Nate Wooley / Hugo Antunes / Jorge Queijo / Mário Costa / Chris Corsano: “Purple Patio” (NoBusiness)

Rui Eduardo Paes

A gravação já tem algum tempo (data de Maio de 2012), mas só agora vê a luz do dia numa edição em vinil. Vale mais tarde do que nunca, e o certo é que está aqui algo que apetecia ouvir. Porque são três as baterias, para um só trompete e um só contrabaixo, porque encontramos aqui três músicos portugueses que tem sido especialmente gratificante ouvir, Hugo Antunes, Jorge Queijo e Mário Costa, e finalmente porque os outros dois são nem mais nem menos do que os grandes Nate Wooley e Chris Corsano. Não sei quem se lembrou desta formação, mas tê-la-á imaginado como o que podia acontecer depois de ter havido um senhor chamado Sun Ra.
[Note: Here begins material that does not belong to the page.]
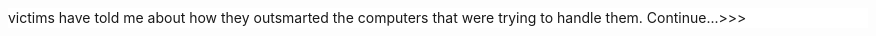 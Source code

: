 victims have told me about how they outsmarted the computers that were trying to handle them. Continue...>>>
Quando “Parturition” começa a girar, ficamos com a impressão de que se trata apenas de mais um disco de free jazz, com a particularidade, porém, de o suporte baterístico ser uma muralha viva. É a faixa seguinte do primeiro lado do LP que nos tira do sofá: “Auropa” começa comum solo primitivista de Wooley, mais parecendo que aterramos em território pigmeu. Depois entram as baterias, logo diluindo o que havia de ritualístico com a perspectiva laboratorial de um Dr. Jekyll. Do meio desponta o contrabaixo tocado com arco, das mãos de Antunes saindo uns harmónicos alienígenas tão ou mais bizarros do que a introdução do trompete. De repente, tudo pára. O que vem a seguir, “Animals”, tem um andamento mais pausado e devolve-nos à normalidade – se é que podemos utilizar o termo nesta revisitação da estética “loft” com, mais uma vez, alusões pan-africanistas. Se Wooley trompeta como se o seu instrumento fosse um sintetizador, Antunes mais parece um Ronnie Boykins.  No lado B, “Triangle” é igualmente introspectivo, já com as contribuições percussivas a distinguirem-se entre si, se bem que não seja possível perceber quem faz o quê entre Queijo, Costa e Corsano. Às tantas, dominam as texturas abstractas: já não se trata de jazz, mas de improvisação livre. O disco fecha com “Sueca”, um primeiro lento e mais adiante rápido regresso ao free com o trompetista e o contrabaixista a passarem-se totalmente. No fim, perguntamo-nos o que raio acabou de acontecer.